Mercyhurst trains contact tracers in preparation for fall reopening

Tuesday, June 09, 2020

covidThe steps involved in reopening a college campus in the midst of COVID-19 are enormous, but certainly within reach, notes Mercyhurst University, which has already successfully managed a quarantine and learned firsthand the associated protocols.

“As we prepare to address all of the potential issues with reopening this fall, both those anticipated and those unexpected, we are committed to establishing a level readiness that will enable us to implement change, pivot and adapt to shifting circumstances, and meet the challenges head-on,” said Mercyhurst President Michael T. Victor.

As part of the work of the university’s COVID-19 Task Force, 20 staff members will undergo training in contact tracing through a certificate program hosted by Johns Hopkins University, which will be augmented with training directed by Mercyhurst Executive Director of Health and Wellness Judy Smith. She will be assisted by Megan McKenna, director of Residence Life and Student Conduct, and Sue Sweeney, assistant director for Athletics.

The pandemic has created an unprecedented need for contact tracing across the country, and higher education is one of the industries where it will be needed to ensure the health and well-being of the college community as students return to campus this fall, said Vice President for Student Life Laura Zirkle, who is overseeing Mercyhurst’s reopening plan.
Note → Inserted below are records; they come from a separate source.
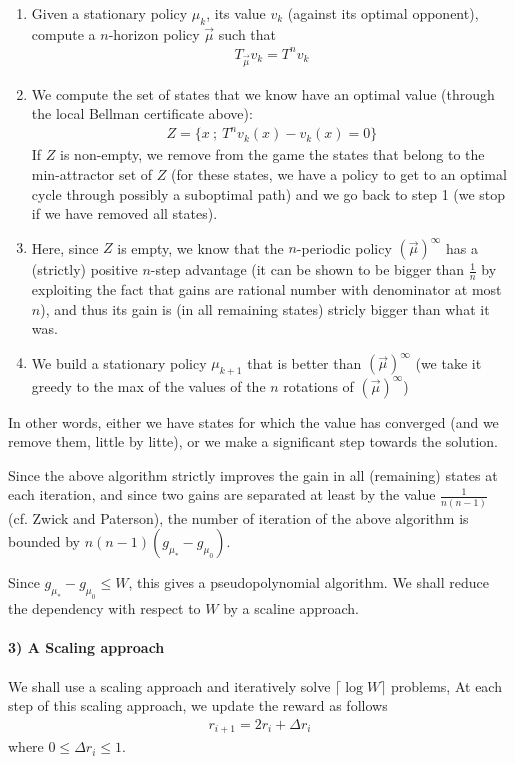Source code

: \documentclass{article}
\begin{document}
\begin{enumerate}
  \item Given a stationary policy $\mu_k$, its value $v_k$ (against its optimal opponent), compute a $n$-horizon policy $\vec\mu$ such that
  \begin{align}
    T_{\vec\mu} v_k = T^n v_k
  \end{align}
  \item  We compute the set of states that we know have an optimal value (through the local Bellman certificate above):
  \begin{align}
    Z = \{ x ~;~ T^n v_k(x)-v_k(x)=0 \}
  \end{align}
   If $Z$ is non-empty, we remove from the game the states that belong to the min-attractor set of $Z$ (for these states, we have a policy to get to an optimal cycle through possibly a suboptimal path) and we go back to step 1 (we stop if we have removed all states).
\item Here, since $Z$ is empty, we know that the $n$-periodic policy $(\vec\mu)^\infty$ has a (strictly) positive $n$-step advantage (it can be shown to be bigger than $\frac{1}{n}$ by exploiting the fact that gains are rational number with denominator at most $n$), and thus its gain is (in all remaining states) stricly bigger than what it was.
  \item We build a stationary policy $\mu_{k+1}$  that is better than $(\vec\mu)^\infty$ (we take it greedy to the max of the values of the $n$ rotations of $(\vec\mu)^\infty$)
\end{enumerate}
In other words, either we have states for which the value has converged (and we remove them, little by litte), or we make a significant step towards the solution.

Since the above algorithm strictly improves the gain in all (remaining) states at each iteration, and since two gains are separated at least by the value $\frac{1}{n(n-1)}$ (cf. Zwick and Paterson), the number of iteration of the above algorithm is bounded by $n(n-1) (g_{\mu_*}-g_{\mu_0})$.

Since $g_{\mu_*}-g_{\mu_0} \le W$, this gives a pseudopolynomial algorithm. We shall reduce the dependency with respect to $W$ by a scaline approach.

\paragraph{3) A Scaling approach}

We shall use a scaling approach and iteratively solve $\lceil \log W \rceil$ problems,
At each step of this scaling approach, we update the reward as follows
\begin{align}
  r_{i+1} = 2r_i + \Delta r_i
\end{align}
where $0 \le \Delta r_i \le 1$.
\end{document}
“Having implemented a quarantine on our campus last spring, in cooperation with the Erie County Department of Health, Mercyhurst knows from experience that contact tracing is an essential element to containing the virus, which is why we are placing so much emphasis on the number of staff we are training as well as the quality of the training curriculum,” Zirkle said.

Several staff members have already earned their certificates through Johns Hopkins and others are processing through the program. Smith said she and her colleagues have recruited volunteers from key departments, among them Athletic Training, which includes medically related instruction; the Counseling Center, whose employees have the necessary patient relations and interviewing skills; and Residence Life, which works closely with the student population.

Sweeney has also reached out to the university’s coaching staff to request they take the Johns Hopkins course. “The coaches will not be contract tracers, but we believe the information about COVID-19 is highly educational, and discusses what is involved in quarantine and isolation, and how to communicate well about the virus and its potential spread,” Smith noted.

So, in addition to the 20 official contact tracers, Mercyhurst estimates that by the end of July it will have another 60 to 75 people who took the course and share a common base of education and awareness.

In the introductory course, students learn about the science and clinical presentation of COVID-19 and how it is transmitted from person-to-person, the procedures for identifying and communicating with possible contacts, and why contact tracing can be such an effective public health intervention.

Once all of the trainees have been certified, Smith said her department will draft interview forms for collecting information from individuals who may have been exposed to the virus, host role playing and practice drills, and conduct a full-scale case study before opening in the fall.

Predicated upon an effective contact tracing program, Smith said, other pieces of the extensive reopening plan come into play, including housing preparations for quarantine and isolation, accommodations for food service, opportunities for remote instruction, and so on.

“One of the things we learned through the quarantine is how essential it is to move quickly in identifying those who may have been exposed to the virus, reassuring them, educating them and their families, and coordinating closely with the experts at the Erie County Department of Health,” Smith said.